To enable and configure TLS manually for NiFi Registry, edit the security properties according to the cluster configuration.

The following table lists the TLS/SSL security properties for NiFi Registry:

Property Description
NiFi Registry TLS/SSL Server JKS Keystore File Location

nifi.registry.security.keystore

The path to the TLS/SSL keystore file containing the server certificate and private key used for TLS/SSL. Used when NiFi Registry is acting as a TLS/SSL server. The keystore must be in JKS format.
NiFi Registry TLS/SSL Server JKS Keystore Type Password

nifi.registry.security.keystoreType

The type of the NiFi Registry JKS keystore.
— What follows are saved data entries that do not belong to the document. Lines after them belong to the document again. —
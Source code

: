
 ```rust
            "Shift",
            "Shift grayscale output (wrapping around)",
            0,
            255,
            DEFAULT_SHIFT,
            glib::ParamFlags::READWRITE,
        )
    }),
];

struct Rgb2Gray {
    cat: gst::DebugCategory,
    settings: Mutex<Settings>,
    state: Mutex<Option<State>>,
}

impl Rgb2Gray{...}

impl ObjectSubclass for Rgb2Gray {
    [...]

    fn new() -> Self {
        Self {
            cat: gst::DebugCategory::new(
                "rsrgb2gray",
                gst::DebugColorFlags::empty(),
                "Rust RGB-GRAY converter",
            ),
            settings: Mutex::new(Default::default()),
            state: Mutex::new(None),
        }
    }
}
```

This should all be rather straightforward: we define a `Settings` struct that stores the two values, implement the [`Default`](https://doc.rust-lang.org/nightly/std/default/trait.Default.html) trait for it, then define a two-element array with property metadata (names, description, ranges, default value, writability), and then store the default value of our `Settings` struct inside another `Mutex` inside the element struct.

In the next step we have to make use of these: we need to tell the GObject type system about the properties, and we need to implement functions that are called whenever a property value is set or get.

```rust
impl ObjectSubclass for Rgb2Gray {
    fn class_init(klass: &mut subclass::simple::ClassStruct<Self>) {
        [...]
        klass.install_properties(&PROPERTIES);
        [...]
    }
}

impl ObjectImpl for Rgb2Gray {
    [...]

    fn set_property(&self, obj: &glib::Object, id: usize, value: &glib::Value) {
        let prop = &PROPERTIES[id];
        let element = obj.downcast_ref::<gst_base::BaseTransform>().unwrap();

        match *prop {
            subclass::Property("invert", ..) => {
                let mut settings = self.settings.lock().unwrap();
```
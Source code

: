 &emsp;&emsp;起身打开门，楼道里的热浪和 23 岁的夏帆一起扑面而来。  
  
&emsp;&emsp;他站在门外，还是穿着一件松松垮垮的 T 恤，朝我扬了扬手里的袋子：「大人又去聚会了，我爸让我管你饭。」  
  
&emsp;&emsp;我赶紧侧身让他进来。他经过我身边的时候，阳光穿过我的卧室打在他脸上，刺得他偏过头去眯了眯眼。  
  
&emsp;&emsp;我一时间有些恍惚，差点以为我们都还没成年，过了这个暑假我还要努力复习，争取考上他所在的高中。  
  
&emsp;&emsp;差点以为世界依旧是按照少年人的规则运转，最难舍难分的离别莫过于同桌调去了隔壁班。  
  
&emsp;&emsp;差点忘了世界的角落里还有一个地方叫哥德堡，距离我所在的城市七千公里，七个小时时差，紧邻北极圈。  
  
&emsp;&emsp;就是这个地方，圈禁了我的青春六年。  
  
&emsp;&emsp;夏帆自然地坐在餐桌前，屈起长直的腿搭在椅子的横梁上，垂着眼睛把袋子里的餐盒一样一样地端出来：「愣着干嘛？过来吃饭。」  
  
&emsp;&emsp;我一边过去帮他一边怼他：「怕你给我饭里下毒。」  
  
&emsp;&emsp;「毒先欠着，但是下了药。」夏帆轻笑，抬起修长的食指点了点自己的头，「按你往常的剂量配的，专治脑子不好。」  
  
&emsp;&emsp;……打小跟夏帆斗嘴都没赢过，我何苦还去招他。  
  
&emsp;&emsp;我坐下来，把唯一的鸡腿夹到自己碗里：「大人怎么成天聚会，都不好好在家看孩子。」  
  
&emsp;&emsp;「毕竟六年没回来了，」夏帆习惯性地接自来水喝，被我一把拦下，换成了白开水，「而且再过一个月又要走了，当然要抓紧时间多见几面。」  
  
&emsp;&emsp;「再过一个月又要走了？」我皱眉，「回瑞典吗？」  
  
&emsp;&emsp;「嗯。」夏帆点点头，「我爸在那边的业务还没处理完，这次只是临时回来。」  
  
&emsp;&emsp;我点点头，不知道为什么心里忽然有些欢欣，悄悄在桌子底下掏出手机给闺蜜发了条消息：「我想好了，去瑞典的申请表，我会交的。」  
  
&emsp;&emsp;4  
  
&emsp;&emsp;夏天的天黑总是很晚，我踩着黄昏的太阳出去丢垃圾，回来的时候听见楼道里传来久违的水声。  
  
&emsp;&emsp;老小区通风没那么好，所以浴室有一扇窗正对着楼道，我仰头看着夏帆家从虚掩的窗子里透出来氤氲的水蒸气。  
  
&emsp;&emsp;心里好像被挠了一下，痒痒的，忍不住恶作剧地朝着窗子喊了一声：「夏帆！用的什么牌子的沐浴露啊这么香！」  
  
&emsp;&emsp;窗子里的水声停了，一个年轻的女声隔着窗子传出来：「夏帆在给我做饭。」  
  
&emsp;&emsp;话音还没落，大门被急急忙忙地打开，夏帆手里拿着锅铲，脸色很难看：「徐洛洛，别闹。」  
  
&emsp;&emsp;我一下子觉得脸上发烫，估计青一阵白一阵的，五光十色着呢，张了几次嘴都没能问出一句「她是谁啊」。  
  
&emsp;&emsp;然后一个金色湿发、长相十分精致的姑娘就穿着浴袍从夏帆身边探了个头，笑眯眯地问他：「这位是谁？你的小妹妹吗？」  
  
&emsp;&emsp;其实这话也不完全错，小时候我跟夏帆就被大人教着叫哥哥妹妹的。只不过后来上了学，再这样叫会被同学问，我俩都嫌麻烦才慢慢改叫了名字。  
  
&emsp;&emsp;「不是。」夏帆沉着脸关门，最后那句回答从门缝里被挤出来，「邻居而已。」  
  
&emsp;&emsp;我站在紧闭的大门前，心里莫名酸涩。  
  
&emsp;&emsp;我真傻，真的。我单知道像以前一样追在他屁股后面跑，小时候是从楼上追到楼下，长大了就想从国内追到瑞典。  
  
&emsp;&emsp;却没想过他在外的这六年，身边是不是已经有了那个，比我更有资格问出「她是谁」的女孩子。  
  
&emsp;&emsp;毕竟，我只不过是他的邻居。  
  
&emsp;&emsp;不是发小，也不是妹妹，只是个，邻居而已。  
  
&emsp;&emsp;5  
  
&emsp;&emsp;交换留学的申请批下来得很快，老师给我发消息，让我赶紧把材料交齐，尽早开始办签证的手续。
It must be PKCS12 or JKS or BCFKS. JKS is the preferred type, BCFKS and PKCS12 files are loaded with BouncyCastle provider.
NiFi Registry TLS/SSL Server JKS Keystore File Password

nifi.registry.security.keystorePasswd

The password for the NiFi Registry JKS keystore file.
NiFi Registry TLS/SSL Server JKS Keystore Key Password

nifi.registry.security.keyPasswd

The password that protects the private key contained in the JKS keystore used when NiFi Registry is acting as a TLS/SSL server.
NiFi Registry TLS/SSL Client Trust Store File

nifi.registry.security.truststore

The location on disk of the trust store, in JKS format, used to confirm the authenticity of TLS/SSL servers that NiFi Registry might connect to. This is used when NiFi Registry is the client in a TLS/SSL connection. This trust store must contain the certificate(s) used to sign the service(s) connected to. If this parameter is not provided, the default list of well-known certificate authorities is used instead.
NiFi Registry TLS/SSL Client Trust Store Type nifi.registry.security.truststoreType The type of the NiFi Registry TLS/SSL Certificate Trust Store. It must be PKCS12 or JKS or BCFKS. JKS is the preferred type, BCFKS and PKCS12 files are loaded with BouncyCastle provider.
NiFi Registry TLS/SSL Client Trust Store Password

nifi.registry.security.truststorePasswd

The password for the NiFi Registry TLS/SSL Certificate Trust Store File. This password is not required to access the trust store; this field can be left blank. This password provides optional integrity checking of the file. The contents of trust stores are certificates, and certificates are public information.
NiFi Registry TLS/SSL Client Authentication

nifi.registry.security.needClientAuth

This specifies that connecting clients must authenticate with a client cert. The default value is true. Setting the property to false will specify that connecting clients may optionally authenticate with a client cert, but may also login with a username and password against a configured identity provider.